> **WHAT TO DO**:
Write out each record exactly as given, but do not include the pictures.

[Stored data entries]
== == ==
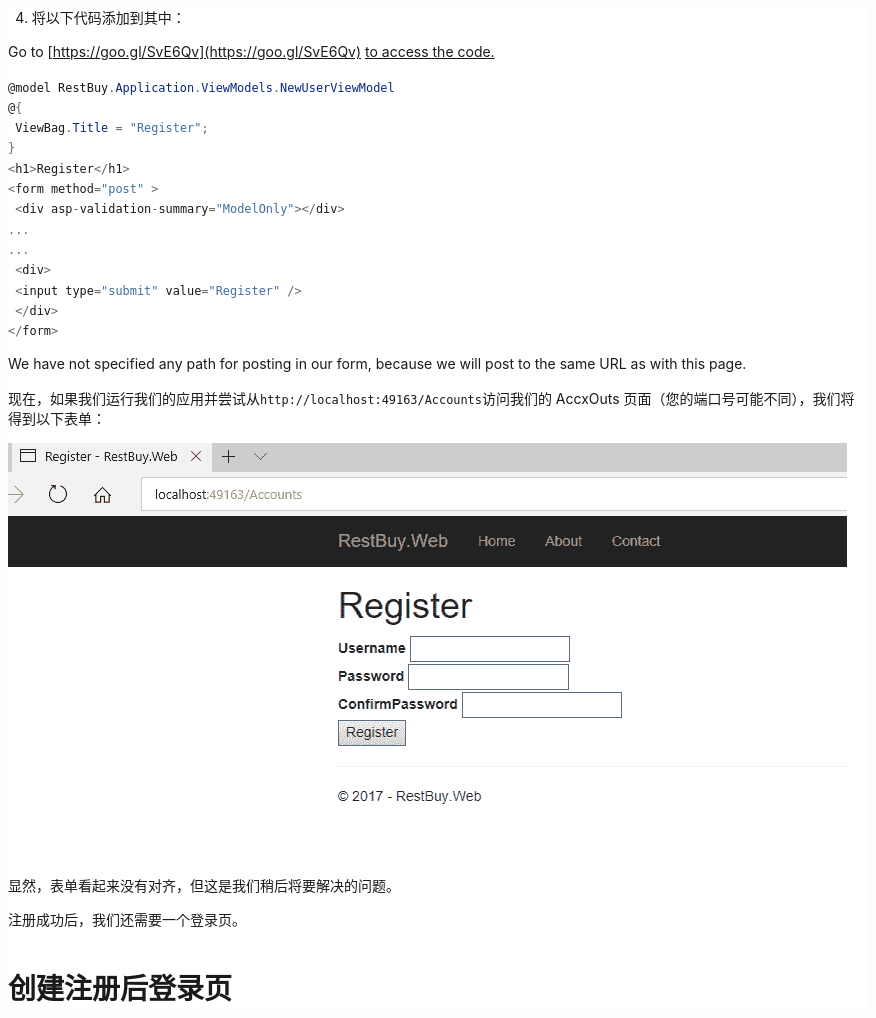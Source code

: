 4.  将以下代码添加到其中：

Go to [https://goo.gl/SvE6Qv](https://goo.gl/SvE6Qv) [to access the code.](https://goo.gl/SvE6Qv)

```cs
@model RestBuy.Application.ViewModels.NewUserViewModel
@{
 ViewBag.Title = "Register";
}
<h1>Register</h1>
<form method="post" >
 <div asp-validation-summary="ModelOnly"></div>
...
...
 <div>
 <input type="submit" value="Register" />
 </div>
</form>
```

We have not specified any path for posting in our form, because we will post to the same URL as with this page.

现在，如果我们运行我们的应用并尝试从`http://localhost:49163/Accounts`访问我们的 AccxOuts 页面（您的端口号可能不同），我们将得到以下表单：

![](img/2bbf4170-921d-4b49-af05-f5bcbae9b0dd.png)

显然，表单看起来没有对齐，但这是我们稍后将要解决的问题。

注册成功后，我们还需要一个登录页。

# 创建注册后登录页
== == ==
> **EXERCISE SOLUTION**:
Source code

: 4.  将以下代码添加到其中：

Go to [https://goo.gl/SvE6Qv](https://goo.gl/SvE6Qv) [to access the code.](https://goo.gl/SvE6Qv)

```cs
@model RestBuy.Application.ViewModels.NewUserViewModel
@{
 ViewBag.Title = "Register";
}
<h1>Register</h1>
<form method="post" >
 <div asp-validation-summary="ModelOnly"></div>
...
...
 <div>
 <input type="submit" value="Register" />
 </div>
</form>
```

We have not specified any path for posting in our form, because we will post to the same URL as with this page.

现在，如果我们运行我们的应用并尝试从`http://localhost:49163/Accounts`访问我们的 AccxOuts 页面（您的端口号可能不同），我们将得到以下表单：

![](img/2bbf4170-921d-4b49-af05-f5bcbae9b0dd.png)

显然，表单看起来没有对齐，但这是我们稍后将要解决的问题。

注册成功后，我们还需要一个登录页。

# 创建注册后登录页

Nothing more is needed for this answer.